IL MESSAGGIO EVANGELICO E IL CATTOLICESIMO PAOLINO-COSTANTINIANO: USCIRE DAL SONNAMBULISMO. DUE PAPI IN PREGHIERA MA CHI PREGANO?! IL “DEUS CARITAS EST” O IL “DEUS CHARITAS EST”?!
ANCORA COSTANTINO?! CAMBIARE REGISTRO. L’era costantiniana mai finita e giunta fino a noi. Un’analisi di Gianmaria Zamagni – con note
 Il XVII centenario dell’Editto di Milano, in questo 2013 denso di commemorazioni (e di nuovi eventi) per la chiesa, nel cinquantesimo del concilio e dell’enciclica di Giovanni XXIII Pacem in terris , non dovrebbe essere celebrato trionfalmente e così acriticamente, in spregio alla storia, alla memoria del Novecento e dello stesso magistero conciliare (…)
 
a c. di Federico La Sala
 
di Gianmaria Zamagni
in “Viandanti” ( www.viandanti.org ) del 13 maggio 2013
Una questione che è stata posta in questo anno 2013, centenario dell’Editto di Milano, mi ha sollecitato e fatto molto riflettere: «Fine dell’era costantiniana: è sufficiente averla dichiarata?» [1]. Credo sarebbe troppo facile replicare a questa domanda con una risposta immediata. Risposta che sarebbe, se data di getto, negativa. Tuttavia la domanda è solo apparentemente banale. E credo occorra anzitutto capire esattamente di cosa si parla quando si parla di “fine dell’era costantiniana”. Non si tratta infatti di narrare la storia di un imperatore romano del quarto secolo, né mostrare l’effetto che le sue decisioni politiche (anche l’Editto “di tolleranza” di Milano) hanno avuto sul più lungo termine. A ben guardare, né l’una né l’altra cosa ci riguardano più da vicino.
Una “simbiosi” mai finita
Un altro aspetto è invece decisivo: quello “ideale”, quello per cui un imperatore e la struttura di governo cui ha per primo dato origine si sono come ipostatizzati in un intreccio di rimandi che è durato fino ai nostri giorni.

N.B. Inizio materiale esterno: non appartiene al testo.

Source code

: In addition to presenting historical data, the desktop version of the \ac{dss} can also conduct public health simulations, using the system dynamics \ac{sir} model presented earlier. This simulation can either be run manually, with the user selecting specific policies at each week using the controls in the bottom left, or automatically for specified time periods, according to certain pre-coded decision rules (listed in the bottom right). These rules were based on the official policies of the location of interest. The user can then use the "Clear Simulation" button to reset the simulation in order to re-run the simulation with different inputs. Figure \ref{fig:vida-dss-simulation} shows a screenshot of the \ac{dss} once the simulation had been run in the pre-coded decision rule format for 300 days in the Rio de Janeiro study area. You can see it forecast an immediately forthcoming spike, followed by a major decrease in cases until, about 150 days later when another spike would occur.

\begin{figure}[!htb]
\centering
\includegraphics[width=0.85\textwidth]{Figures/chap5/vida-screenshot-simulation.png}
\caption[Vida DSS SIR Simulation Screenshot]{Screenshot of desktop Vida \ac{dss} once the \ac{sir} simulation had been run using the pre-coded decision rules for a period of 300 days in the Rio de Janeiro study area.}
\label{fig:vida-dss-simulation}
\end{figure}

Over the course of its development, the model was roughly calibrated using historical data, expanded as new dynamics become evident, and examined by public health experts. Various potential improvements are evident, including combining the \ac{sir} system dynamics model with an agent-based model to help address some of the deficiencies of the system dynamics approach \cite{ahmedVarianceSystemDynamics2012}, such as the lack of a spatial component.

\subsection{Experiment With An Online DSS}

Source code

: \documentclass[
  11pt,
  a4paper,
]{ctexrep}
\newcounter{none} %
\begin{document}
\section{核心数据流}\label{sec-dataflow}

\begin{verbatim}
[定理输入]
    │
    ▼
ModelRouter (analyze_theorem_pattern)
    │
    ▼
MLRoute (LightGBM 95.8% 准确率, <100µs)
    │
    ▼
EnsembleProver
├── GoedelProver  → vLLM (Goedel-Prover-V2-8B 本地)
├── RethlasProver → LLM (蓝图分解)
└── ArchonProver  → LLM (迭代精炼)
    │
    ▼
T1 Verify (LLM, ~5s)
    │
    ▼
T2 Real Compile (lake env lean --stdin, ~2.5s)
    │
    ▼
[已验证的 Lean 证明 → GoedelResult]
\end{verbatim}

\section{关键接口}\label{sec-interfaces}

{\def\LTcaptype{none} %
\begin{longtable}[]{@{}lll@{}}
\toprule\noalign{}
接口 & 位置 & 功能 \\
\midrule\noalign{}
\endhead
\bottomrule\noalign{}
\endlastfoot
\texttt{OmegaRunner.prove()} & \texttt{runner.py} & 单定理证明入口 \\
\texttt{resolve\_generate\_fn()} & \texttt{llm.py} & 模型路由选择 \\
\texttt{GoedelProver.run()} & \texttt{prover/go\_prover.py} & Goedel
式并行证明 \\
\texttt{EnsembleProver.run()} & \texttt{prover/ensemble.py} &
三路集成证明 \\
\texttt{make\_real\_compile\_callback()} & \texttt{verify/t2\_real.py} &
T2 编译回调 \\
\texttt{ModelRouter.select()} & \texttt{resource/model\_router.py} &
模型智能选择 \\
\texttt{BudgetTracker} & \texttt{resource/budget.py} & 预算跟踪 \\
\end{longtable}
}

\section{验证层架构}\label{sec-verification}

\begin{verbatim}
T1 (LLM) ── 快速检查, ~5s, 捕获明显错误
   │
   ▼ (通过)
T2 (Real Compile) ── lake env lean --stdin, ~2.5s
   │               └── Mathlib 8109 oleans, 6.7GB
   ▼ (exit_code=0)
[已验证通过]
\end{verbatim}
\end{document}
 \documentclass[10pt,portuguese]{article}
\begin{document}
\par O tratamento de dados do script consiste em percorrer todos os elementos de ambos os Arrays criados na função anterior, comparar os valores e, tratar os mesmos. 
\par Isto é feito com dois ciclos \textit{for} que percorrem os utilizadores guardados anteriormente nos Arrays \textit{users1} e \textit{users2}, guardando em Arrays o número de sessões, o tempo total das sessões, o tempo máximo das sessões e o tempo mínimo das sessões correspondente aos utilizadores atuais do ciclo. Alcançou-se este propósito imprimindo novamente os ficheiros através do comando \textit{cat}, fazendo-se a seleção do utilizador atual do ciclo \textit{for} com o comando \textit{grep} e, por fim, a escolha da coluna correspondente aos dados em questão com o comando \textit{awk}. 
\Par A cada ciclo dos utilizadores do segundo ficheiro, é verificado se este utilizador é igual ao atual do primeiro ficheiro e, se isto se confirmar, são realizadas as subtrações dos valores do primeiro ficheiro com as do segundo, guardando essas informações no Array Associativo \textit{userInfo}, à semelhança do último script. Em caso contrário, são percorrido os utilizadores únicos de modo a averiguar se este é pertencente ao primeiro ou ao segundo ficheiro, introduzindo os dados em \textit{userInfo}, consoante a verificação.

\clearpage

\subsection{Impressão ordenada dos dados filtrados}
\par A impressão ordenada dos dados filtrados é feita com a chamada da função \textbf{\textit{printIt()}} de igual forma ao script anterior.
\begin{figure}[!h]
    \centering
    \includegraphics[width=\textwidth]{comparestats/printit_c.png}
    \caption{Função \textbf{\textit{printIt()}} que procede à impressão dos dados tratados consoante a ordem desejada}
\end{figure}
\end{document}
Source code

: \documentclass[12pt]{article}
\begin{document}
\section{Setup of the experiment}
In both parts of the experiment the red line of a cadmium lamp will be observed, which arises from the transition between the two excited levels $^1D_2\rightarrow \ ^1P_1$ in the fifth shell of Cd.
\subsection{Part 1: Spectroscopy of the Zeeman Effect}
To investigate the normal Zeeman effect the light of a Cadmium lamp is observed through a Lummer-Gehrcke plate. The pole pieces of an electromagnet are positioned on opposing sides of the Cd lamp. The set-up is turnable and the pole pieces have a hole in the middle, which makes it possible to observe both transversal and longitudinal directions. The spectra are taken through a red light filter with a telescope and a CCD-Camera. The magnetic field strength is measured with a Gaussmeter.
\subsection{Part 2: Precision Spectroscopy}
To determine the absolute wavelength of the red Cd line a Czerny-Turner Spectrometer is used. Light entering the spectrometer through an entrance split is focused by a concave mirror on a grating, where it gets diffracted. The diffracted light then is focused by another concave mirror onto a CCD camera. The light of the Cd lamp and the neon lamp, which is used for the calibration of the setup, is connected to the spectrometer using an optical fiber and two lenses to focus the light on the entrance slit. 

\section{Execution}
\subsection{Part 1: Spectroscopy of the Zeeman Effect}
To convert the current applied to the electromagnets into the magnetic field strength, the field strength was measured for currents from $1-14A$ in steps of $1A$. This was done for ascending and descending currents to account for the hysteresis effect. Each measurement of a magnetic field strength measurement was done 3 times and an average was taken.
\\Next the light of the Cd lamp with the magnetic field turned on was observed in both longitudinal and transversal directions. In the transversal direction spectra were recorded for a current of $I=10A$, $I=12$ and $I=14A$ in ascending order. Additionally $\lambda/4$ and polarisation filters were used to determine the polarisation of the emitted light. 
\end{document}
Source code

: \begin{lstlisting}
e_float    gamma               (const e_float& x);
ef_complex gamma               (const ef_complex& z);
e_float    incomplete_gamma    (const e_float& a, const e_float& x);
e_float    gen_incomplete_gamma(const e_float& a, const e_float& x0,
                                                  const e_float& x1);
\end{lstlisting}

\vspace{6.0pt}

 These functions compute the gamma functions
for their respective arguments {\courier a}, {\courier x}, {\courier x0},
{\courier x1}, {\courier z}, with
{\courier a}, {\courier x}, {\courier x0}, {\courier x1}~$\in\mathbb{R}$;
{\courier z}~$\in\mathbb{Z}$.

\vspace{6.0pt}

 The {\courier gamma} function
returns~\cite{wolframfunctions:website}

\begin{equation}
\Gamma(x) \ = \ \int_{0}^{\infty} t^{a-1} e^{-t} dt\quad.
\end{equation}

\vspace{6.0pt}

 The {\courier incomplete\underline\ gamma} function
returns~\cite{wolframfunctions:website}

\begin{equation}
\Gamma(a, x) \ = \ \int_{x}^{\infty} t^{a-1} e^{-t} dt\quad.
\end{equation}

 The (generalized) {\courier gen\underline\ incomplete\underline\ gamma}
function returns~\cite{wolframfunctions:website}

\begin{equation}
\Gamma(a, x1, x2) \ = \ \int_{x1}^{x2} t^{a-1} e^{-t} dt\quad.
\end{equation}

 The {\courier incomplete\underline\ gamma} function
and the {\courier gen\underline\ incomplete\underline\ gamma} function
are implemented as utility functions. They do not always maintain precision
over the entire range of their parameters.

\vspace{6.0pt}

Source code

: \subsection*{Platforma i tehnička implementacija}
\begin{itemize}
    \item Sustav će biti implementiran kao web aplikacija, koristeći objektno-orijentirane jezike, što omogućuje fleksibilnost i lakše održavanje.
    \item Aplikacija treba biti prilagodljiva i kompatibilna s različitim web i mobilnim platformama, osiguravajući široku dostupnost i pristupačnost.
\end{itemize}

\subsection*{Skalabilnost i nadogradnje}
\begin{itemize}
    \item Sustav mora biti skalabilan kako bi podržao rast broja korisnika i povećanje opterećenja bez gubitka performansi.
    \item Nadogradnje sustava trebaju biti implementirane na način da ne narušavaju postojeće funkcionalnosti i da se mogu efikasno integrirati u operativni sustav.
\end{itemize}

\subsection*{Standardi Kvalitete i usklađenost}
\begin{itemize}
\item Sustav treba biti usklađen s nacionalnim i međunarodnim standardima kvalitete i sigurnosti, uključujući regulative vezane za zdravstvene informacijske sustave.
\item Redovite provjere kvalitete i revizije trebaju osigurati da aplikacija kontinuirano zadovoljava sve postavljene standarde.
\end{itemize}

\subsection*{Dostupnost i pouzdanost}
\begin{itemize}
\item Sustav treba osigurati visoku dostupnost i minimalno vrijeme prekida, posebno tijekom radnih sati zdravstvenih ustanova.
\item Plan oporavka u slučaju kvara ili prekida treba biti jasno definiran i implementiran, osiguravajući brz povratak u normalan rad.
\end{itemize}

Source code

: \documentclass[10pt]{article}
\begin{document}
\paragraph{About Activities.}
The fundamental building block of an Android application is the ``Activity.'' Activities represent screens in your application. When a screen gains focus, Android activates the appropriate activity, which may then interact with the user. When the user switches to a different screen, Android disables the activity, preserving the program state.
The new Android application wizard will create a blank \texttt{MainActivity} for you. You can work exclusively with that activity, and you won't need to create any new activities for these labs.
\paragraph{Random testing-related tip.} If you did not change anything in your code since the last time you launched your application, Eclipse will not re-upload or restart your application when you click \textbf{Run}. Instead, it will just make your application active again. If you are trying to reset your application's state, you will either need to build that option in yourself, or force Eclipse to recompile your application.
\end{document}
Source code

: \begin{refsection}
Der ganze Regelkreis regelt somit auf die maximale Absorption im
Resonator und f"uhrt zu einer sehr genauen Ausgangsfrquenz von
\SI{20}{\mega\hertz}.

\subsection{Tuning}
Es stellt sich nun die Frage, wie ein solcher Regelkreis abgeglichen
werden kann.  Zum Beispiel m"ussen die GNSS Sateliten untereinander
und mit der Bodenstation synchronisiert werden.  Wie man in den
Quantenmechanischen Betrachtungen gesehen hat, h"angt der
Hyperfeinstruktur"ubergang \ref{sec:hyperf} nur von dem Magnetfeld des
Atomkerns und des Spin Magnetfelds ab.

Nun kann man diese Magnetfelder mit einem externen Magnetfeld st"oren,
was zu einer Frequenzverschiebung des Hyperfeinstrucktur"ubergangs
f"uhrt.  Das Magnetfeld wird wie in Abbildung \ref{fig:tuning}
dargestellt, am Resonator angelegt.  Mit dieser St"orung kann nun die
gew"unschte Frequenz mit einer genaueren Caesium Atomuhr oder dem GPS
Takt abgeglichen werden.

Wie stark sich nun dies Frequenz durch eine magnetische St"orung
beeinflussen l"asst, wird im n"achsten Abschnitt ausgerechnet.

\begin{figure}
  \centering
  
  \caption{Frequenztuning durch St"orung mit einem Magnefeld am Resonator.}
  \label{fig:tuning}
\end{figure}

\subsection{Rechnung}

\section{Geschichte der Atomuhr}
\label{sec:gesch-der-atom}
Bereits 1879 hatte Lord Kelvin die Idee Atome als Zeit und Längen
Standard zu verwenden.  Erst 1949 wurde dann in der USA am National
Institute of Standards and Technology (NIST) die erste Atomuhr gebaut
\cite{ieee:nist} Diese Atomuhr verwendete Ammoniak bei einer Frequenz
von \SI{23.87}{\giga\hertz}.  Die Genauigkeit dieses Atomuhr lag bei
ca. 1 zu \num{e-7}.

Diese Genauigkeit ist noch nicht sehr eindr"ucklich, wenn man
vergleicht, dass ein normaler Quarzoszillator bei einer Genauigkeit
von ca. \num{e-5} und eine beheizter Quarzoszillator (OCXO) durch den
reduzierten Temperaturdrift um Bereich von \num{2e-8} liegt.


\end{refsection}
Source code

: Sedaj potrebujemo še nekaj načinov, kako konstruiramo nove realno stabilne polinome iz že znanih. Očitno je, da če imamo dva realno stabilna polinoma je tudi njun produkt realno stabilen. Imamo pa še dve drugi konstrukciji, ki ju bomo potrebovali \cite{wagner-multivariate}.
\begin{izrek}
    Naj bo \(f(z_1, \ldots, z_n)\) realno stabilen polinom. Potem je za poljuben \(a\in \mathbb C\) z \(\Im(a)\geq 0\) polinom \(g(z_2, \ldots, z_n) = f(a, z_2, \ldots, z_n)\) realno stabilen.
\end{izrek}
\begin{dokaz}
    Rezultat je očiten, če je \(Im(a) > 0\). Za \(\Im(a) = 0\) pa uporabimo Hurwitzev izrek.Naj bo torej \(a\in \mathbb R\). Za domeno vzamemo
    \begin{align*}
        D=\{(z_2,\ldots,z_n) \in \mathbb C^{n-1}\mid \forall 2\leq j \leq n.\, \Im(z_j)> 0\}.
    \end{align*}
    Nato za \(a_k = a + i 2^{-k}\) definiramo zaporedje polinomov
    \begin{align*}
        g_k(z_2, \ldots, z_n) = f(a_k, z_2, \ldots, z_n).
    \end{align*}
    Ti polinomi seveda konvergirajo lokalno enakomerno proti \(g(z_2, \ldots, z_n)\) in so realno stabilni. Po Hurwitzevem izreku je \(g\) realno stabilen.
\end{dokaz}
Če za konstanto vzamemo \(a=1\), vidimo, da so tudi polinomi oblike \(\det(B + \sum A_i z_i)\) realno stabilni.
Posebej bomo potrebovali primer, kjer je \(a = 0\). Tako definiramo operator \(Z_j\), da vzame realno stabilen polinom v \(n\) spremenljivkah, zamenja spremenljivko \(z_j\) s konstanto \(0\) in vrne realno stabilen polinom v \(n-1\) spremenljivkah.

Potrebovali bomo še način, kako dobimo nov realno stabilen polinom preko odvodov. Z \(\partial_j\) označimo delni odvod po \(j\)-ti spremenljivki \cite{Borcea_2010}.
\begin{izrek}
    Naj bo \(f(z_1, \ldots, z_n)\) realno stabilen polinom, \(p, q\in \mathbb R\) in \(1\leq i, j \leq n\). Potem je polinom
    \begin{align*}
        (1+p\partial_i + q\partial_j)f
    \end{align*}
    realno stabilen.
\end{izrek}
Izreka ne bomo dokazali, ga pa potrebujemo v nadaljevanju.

Il rapporto di «simbiosi» fra teologia e potere istituzionale inaugurato con Costantino s’è concretizzato di volta in volta in nuove forme.
Ciò è avvenuto attraverso strumentalizzazioni, anacronismi, forzature e talora vere e proprie falsificazioni storiche. Questi errori sono gli obiettivi della critica rivolta all’ ideale costantiniano. Lo stesso termine di “critica” viene spesso percepito come sinonimo del termine “polemica”. Tuttavia qui il termine greco ( krínō ) deve indicare piuttosto la separazione, la distinzione che permette il formarsi del giudizio, termine che in questo senso è anche correlato a quello di “discernimento”.
Poco più di cinquant’anni fa, alla vigilia dell’apertura del Vaticano II, fu un teologo dell’ordine domenicano, p. Marie-Dominique Chenu, in una giornata di studi, a chiedersi come fosse da comprendere il concilio in relazione alle donne e agli uomini del proprio tempo, alla loro storia e al loro mondo. Chenu sceglieva la formula Fin de l’ère constantinienne per contestualizzare l’evento conciliare nella sua epoca, convinto che questo atteggiamento dava alla congiuntura «le dimensioni di grande fatto storico». Cosa intendeva dire esattamente con questo? Se si guarda, nella sua interna coerenza, tutta la sua opera di storico della teologia tomista e di saggista osservatore della Chiesa nella realtà contemporanea, si può comprendere senza timore di equivoci ciò che egli intendesse.
La critica all’ ideale costantiniano
Sant’Alberto Magno e san Tommaso, e poi domenicani e francescani, avevano saputo, all’irrompere del nuovo metodo scientifico aristotelico, adottarlo criticamente anche per la teologia. Così doveva comportarsi sempre il teologo autentico di fronte alle rivoluzioni scientifiche e sociali. Si tratta ogni volta di saper discernere, in esse, i luoghi spirituali, di sapervi leggere i segni dei tempi, poiché «Per la legge stessa dell’economia della rivelazione Dio si manifesta attraverso e nella storia, l’eterno si incarna nel tempo in cui soltanto lo può raggiungere lo spirito dell’uomo».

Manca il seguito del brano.